Judging people is so easy – and you may be next
Please take a look at this video. Some of life’s situations can let others assume some funny and not so funny stuff about who we are (the dad getting stopped by the police in the first clip could totally be our family). http://www.youtube.com/watch?v=uNdapXryZ98
Based on what we see we jump to conclusions in an instant. Just this morning I saw a FB post in which someone vented about Prius drivers. According to this person that kind of car invites folks to drive extremely slow. Others chimed in and ripped people for driving that car. Ironically Eclipse drivers and some other cars and their drivers did not fare all that well either. Hmm. Do you actually believe that this is true, or is this not a dangerous and mostly unfair generalization (I don’t want to know or car what they are saying about me and my car)? The common denominator here is that no one bothers to ask any questions. That is very common to all of us. We all do this on a daily basis and it could not be more riddled with issues.

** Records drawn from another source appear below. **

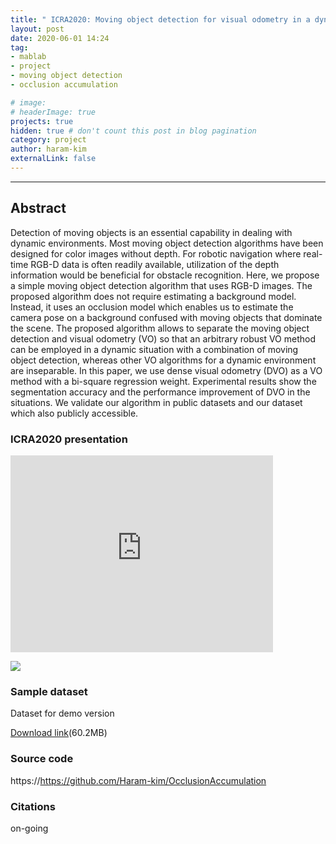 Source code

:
 ```yaml
---
title: " ICRA2020: Moving object detection for visual odometry in a dynamic environment based on occlusion accumulation "
layout: post
date: 2020-06-01 14:24
tag: 
- mablab
- project
- moving object detection
- occlusion accumulation

# image: 
# headerImage: true
projects: true
hidden: true # don't count this post in blog pagination
category: project
author: haram-kim
externalLink: false
---
```



---
## Abstract
  Detection of moving objects is an essential capability in dealing with dynamic environments. Most moving object detection algorithms have been designed for color images without depth. For robotic navigation where real-time RGB-D data is often readily available, utilization of the depth information would be beneficial for obstacle recognition.
 Here, we propose a simple moving object detection algorithm that uses RGB-D images. The proposed algorithm does not require estimating a background model.
Instead, it uses an occlusion model which enables us to estimate the camera pose on a background confused with moving objects that dominate the scene.
The proposed algorithm allows to separate the moving object detection and visual odometry (VO) so that an arbitrary robust VO method can be employed in a dynamic situation with a combination of moving object detection, whereas other VO algorithms for a dynamic environment are inseparable. In this paper, we use dense visual odometry (DVO) as a VO method with a bi-square regression weight. Experimental results show the segmentation accuracy and the performance improvement of DVO in the situations. We validate our algorithm in public datasets and our dataset which also publicly accessible.

### ICRA2020 presentation
<iframe width="420" height="315" src="https://www.youtube.com/watch?v=VVKhPwpGHVw" frameborder="0" allowfullscreen="1"> </iframe>
 
![]({https://www.youtube.com/watch?v=VVKhPwpGHVw})

### Sample dataset
Dataset for demo version 

 [Download link](http://icsl.snu.ac.kr/haramkim/dataset.zip)(60.2MB)
 
### Source code
https://https://github.com/Haram-kim/OcclusionAccumulation
 
### Citations
on-going
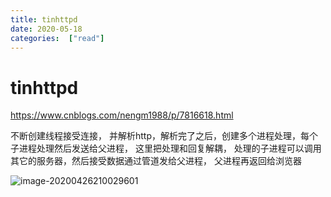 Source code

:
 ```yaml
---
title: tinhttpd
date: 2020-05-18
categories:  ["read"]
---
```


# tinhttpd 

https://www.cnblogs.com/nengm1988/p/7816618.html

不断创建线程接受连接， 并解析http，解析完了之后，创建多个进程处理，每个子进程处理然后发送给父进程， 这里把处理和回复解耦， 处理的子进程可以调用其它的服务器，然后接受数据通过管道发给父进程， 父进程再返回给浏览器

![image-20200426210029601](C:%5CUsers%5CFirefly%5CAppData%5CRoaming%5CTypora%5Ctypora-user-images%5Cimage-20200426210029601.png)



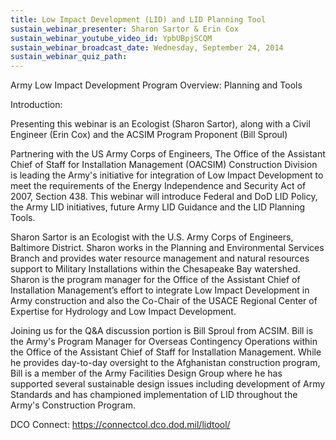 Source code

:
 ```yaml
---
title: Low Impact Development (LID) and LID Planning Tool
sustain_webinar_presenter: Sharon Sartor & Erin Cox
sustain_webinar_youtube_video_id: YpbUBpjSCQM
sustain_webinar_broadcast_date: Wednesday, September 24, 2014
sustain_webinar_quiz_path:
---
```


Army Low Impact Development Program Overview: Planning and Tools

Introduction:

Presenting this webinar is an Ecologist (Sharon Sartor), along with a Civil Engineer (Erin Cox) and the ACSIM Program Proponent (Bill Sproul)

Partnering with the US Army Corps of Engineers, The Office of the Assistant Chief of Staff for Installation Management (OACSIM) Construction Division is leading the Army's initiative for integration of Low Impact Development to meet the requirements of the Energy Independence and Security Act of 2007, Section 438. This webinar will introduce Federal and DoD LID Policy, the Army LID initiatives, future Army LID Guidance and the LID Planning Tools.

Sharon Sartor is an Ecologist with the U.S. Army Corps of Engineers, Baltimore District. Sharon works in the Planning and Environmental Services Branch and provides water resource management and natural resources support to Military Installations within the Chesapeake Bay watershed.
Sharon is the program manager for the Office of the Assistant Chief of Installation Management’s effort to integrate Low Impact Development in Army construction and also the Co-Chair of the USACE Regional Center of Expertise for Hydrology and Low Impact Development.

Joining us for the Q&A discussion portion is Bill Sproul from ACSIM. Bill is the Army's Program Manager for Overseas Contingency Operations within the Office of the Assistant Chief of Staff for Installation Management. While he provides day-to-day oversight to the Afghanistan construction program, Bill is a member of the Army Facilities Design Group where he has supported several sustainable design issues including development of Army Standards and has championed implementation of LID throughout the Army's Construction Program.

DCO Connect: https://connectcol.dco.dod.mil/lidtool/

Let me illustrate this with a recent example of this. I was in Germany on a train with my family and with my sister’s family. My sister and I were in stitches over the fact that she had fallen badly during a visit to a science museum. She wasn’t badly hurt, but it looked like a space shuttle launch after bouncing off a wall belonging to an interactive exhibit. I egged her on and had a royal case of the giggles.
During this giggle-fest an African man (he was on the phone loudly speaking in his native tongue) sat down not far from us. After about 20 minutes he got up to get out of the train and he passed right by us. He turned around and asked my in English were I was from. I told him and tried asking him the same question.

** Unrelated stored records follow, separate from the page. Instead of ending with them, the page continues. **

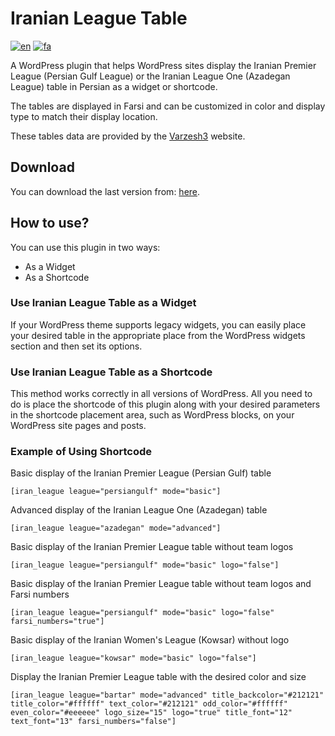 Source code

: # Iranian League Table
[![en](https://img.shields.io/badge/lang-en-red.svg)](https://github.com/LordArma/Iranian-League-Table)
[![fa](https://img.shields.io/badge/lang-fa-yellow.svg)](https://github.com/LordArma/Iranian-League-Table/blob/master/README.fa.md)

A WordPress plugin that helps WordPress sites display the Iranian Premier League (Persian Gulf League) or the Iranian League One (Azadegan League) table in Persian as a widget or shortcode.

The tables are displayed in Farsi and can be customized in color and display type to match their display location.

These tables data are provided by the [Varzesh3](https://www.varzesh3.com/developer-tools) website.

## Download
You can download the last version from: [here](https://github.com/LordArma/Iranian-League-Table/releases).

## How to use?
You can use this plugin in two ways:
- As a Widget
- As a Shortcode

### Use Iranian League Table as a Widget
If your WordPress theme supports legacy widgets, you can easily place your desired table in the appropriate place from the WordPress widgets section and then set its options.

### Use Iranian League Table as a Shortcode
This method works correctly in all versions of WordPress. All you need to do is place the shortcode of this plugin along with your desired parameters in the shortcode placement area, such as WordPress blocks, on your WordPress site pages and posts.

### Example of Using Shortcode
‌Basic display of the Iranian Premier League (Persian Gulf) table
```
[iran_league league="persiangulf" mode="basic"]
```

Advanced display of the Iranian League One (Azadegan) table
```
[iran_league league="azadegan" mode="advanced"]
```

‌Basic display of the Iranian Premier League table without team logos
```
[iran_league league="persiangulf" mode="basic" logo="false"]
```

‌Basic display of the Iranian Premier League table without team logos and Farsi numbers
```
[iran_league league="persiangulf" mode="basic" logo="false" farsi_numbers="true"]
```

‌Basic display of the Iranian Women's League (Kowsar) without logo
```
[iran_league league="kowsar" mode="basic" logo="false"]
```

Display the Iranian Premier League table with the desired color and size
```
[iran_league league="bartar" mode="advanced" title_backcolor="#212121" title_color="#ffffff" text_color="#212121" odd_color="#ffffff" even_color="#eeeeee" logo_size="15" logo="true" title_font="12" text_font="13" farsi_numbers="false"]
```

He totally lost it on me and berated me about how I will get into trouble one day if I do not manage to calm down. He was very upset at my sister and me. He thought all along that we had made fun of him! It was so bad that other train guest’s started to get up thinking that we needed help. It was not necessary as he finally got off the train.
I was stumped. How could he just assume that my sister and I had been laughing about him? I felt really bad about this situation, but a little while later I pondered the question as to why this person never asked us straight in the face why we were laughing. I would have been glad to explain the situation (I actually even had photos of my sister’s “take off and landing” to prove the story).
Then I asked myself what I would have done had I been in the place of the other person. I am still not so sure that I would have stopped to ask questions. It is so much easier to think and judge situations and leaving them be, but getting upset about it anyway.
Nasty thing about this is that every one of us – you are not safe regardless what vehicle you drive – can be at the receiving end of premature judgments. That is my call to action. Take a deep breath before you get yourself too worked up. Stay calm and cool. Try thinking rationally and ask questions helping clarify whatever misunderstanding may be at hand. It’s not only nicer, but also a lot healthier as well.